**ACTION ITEM**
Pictures aside, repeat every entry exactly.

Collected data:
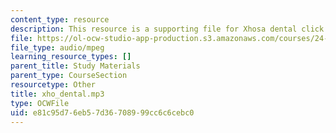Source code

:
 ```yaml
---
content_type: resource
description: This resource is a supporting file for Xhosa dental click.
file: https://ol-ocw-studio-app-production.s3.amazonaws.com/courses/24-901-language-and-its-structure-i-phonology-fall-2010/e81c95d76eb57d36708999cc6c6cebc0_xho_dental.mp3
file_type: audio/mpeg
learning_resource_types: []
parent_title: Study Materials
parent_type: CourseSection
resourcetype: Other
title: xho_dental.mp3
type: OCWFile
uid: e81c95d7-6eb5-7d36-7089-99cc6c6cebc0
---
```

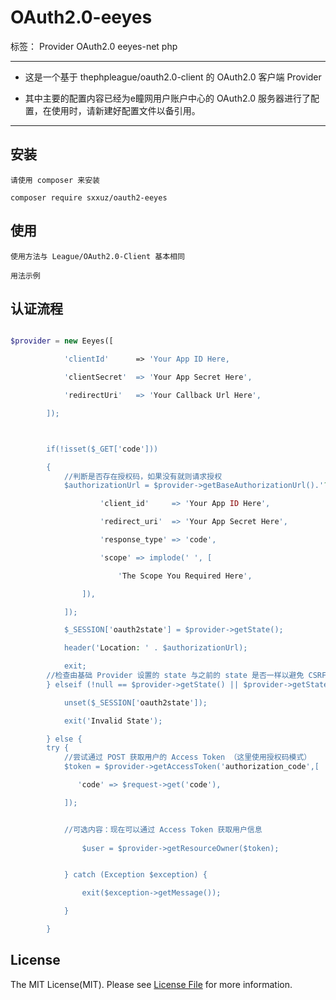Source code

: ﻿# OAuth2.0-eeyes

标签： Provider OAuth2.0 eeyes-net php

---

 - 这是一个基于 thephpleague/oauth2.0-client 的 OAuth2.0 客户端 Provider 

 - 其中主要的配置内容已经为e瞳网用户账户中心的 OAuth2.0 服务器进行了配置，在使用时，请新建好配置文件以备引用。


----------

## 安装
    请使用 composer 来安装

    composer require sxxuz/oauth2-eeyes

## 使用
    使用方法与 League/OAuth2.0-Client 基本相同
    
	用法示例

## 认证流程

```php

$provider = new Eeyes([

            'clientId'      => 'Your App ID Here,

            'clientSecret'  => 'Your App Secret Here',

            'redirectUri'   => 'Your Callback Url Here',

        ]);



        if(!isset($_GET['code']))

        {
            //判断是否存在授权码，如果没有就则请求授权
            $authorizationUrl = $provider->getBaseAuthorizationUrl().'?'.http_build_query([

                    'client_id'     => 'Your App ID Here',

                    'redirect_uri'  => 'Your App Secret Here',

                    'response_type' => 'code',

                    'scope' => implode(' ', [

                        'The Scope You Required Here',

                ]),

            ]);

            $_SESSION['oauth2state'] = $provider->getState();

            header('Location: ' . $authorizationUrl);

            exit;
        //检查由基础 Provider 设置的 state 与之前的 state 是否一样以避免 CSRF 攻击
        } elseif (!null == $provider->getState() || $provider->getState() !== $_SESSION['oauth2state']) {

            unset($_SESSION['oauth2state']);

            exit('Invalid State');

        } else {
	    try {
            //尝试通过 POST 获取用户的 Access Token （这里使用授权码模式）
            $token = $provider->getAccessToken('authorization_code',[

               'code' => $request->get('code'),

            ]);


            //可选内容：现在可以通过 Access Token 获取用户信息
            
                $user = $provider->getResourceOwner($token);


            } catch (Exception $exception) {

                exit($exception->getMessage());

            }

        }

```

## License
The MIT License(MIT). Please see [License File](https://github.com/XuZhixuan/oauth2-eeyes/blob/master/LICENSE) for more information.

**RESULT BELOW**
Source code

:
 ```yaml
---
content_type: resource
description: This resource is a supporting file for Xhosa dental click.
file: https://ol-ocw-studio-app-production.s3.amazonaws.com/courses/24-901-language-and-its-structure-i-phonology-fall-2010/e81c95d76eb57d36708999cc6c6cebc0_xho_dental.mp3
file_type: audio/mpeg
learning_resource_types: []
parent_title: Study Materials
parent_type: CourseSection
resourcetype: Other
title: xho_dental.mp3
type: OCWFile
uid: e81c95d7-6eb5-7d36-7089-99cc6c6cebc0
---
```

Source code

: ﻿# OAuth2.0-eeyes

标签： Provider OAuth2.0 eeyes-net php

---

 - 这是一个基于 thephpleague/oauth2.0-client 的 OAuth2.0 客户端 Provider 

 - 其中主要的配置内容已经为e瞳网用户账户中心的 OAuth2.0 服务器进行了配置，在使用时，请新建好配置文件以备引用。


----------

## 安装
    请使用 composer 来安装

    composer require sxxuz/oauth2-eeyes

## 使用
    使用方法与 League/OAuth2.0-Client 基本相同
    
	用法示例

## 认证流程

```php

$provider = new Eeyes([

            'clientId'      => 'Your App ID Here,

            'clientSecret'  => 'Your App Secret Here',

            'redirectUri'   => 'Your Callback Url Here',

        ]);



        if(!isset($_GET['code']))

        {
            //判断是否存在授权码，如果没有就则请求授权
            $authorizationUrl = $provider->getBaseAuthorizationUrl().'?'.http_build_query([

                    'client_id'     => 'Your App ID Here',

                    'redirect_uri'  => 'Your App Secret Here',

                    'response_type' => 'code',

                    'scope' => implode(' ', [

                        'The Scope You Required Here',

                ]),

            ]);

            $_SESSION['oauth2state'] = $provider->getState();

            header('Location: ' . $authorizationUrl);

            exit;
        //检查由基础 Provider 设置的 state 与之前的 state 是否一样以避免 CSRF 攻击
        } elseif (!null == $provider->getState() || $provider->getState() !== $_SESSION['oauth2state']) {

            unset($_SESSION['oauth2state']);

            exit('Invalid State');

        } else {
	    try {
            //尝试通过 POST 获取用户的 Access Token （这里使用授权码模式）
            $token = $provider->getAccessToken('authorization_code',[

               'code' => $request->get('code'),

            ]);


            //可选内容：现在可以通过 Access Token 获取用户信息
            
                $user = $provider->getResourceOwner($token);


            } catch (Exception $exception) {

                exit($exception->getMessage());

            }

        }

```

## License
The MIT License(MIT). Please see [License File](https://github.com/XuZhixuan/oauth2-eeyes/blob/master/LICENSE) for more information.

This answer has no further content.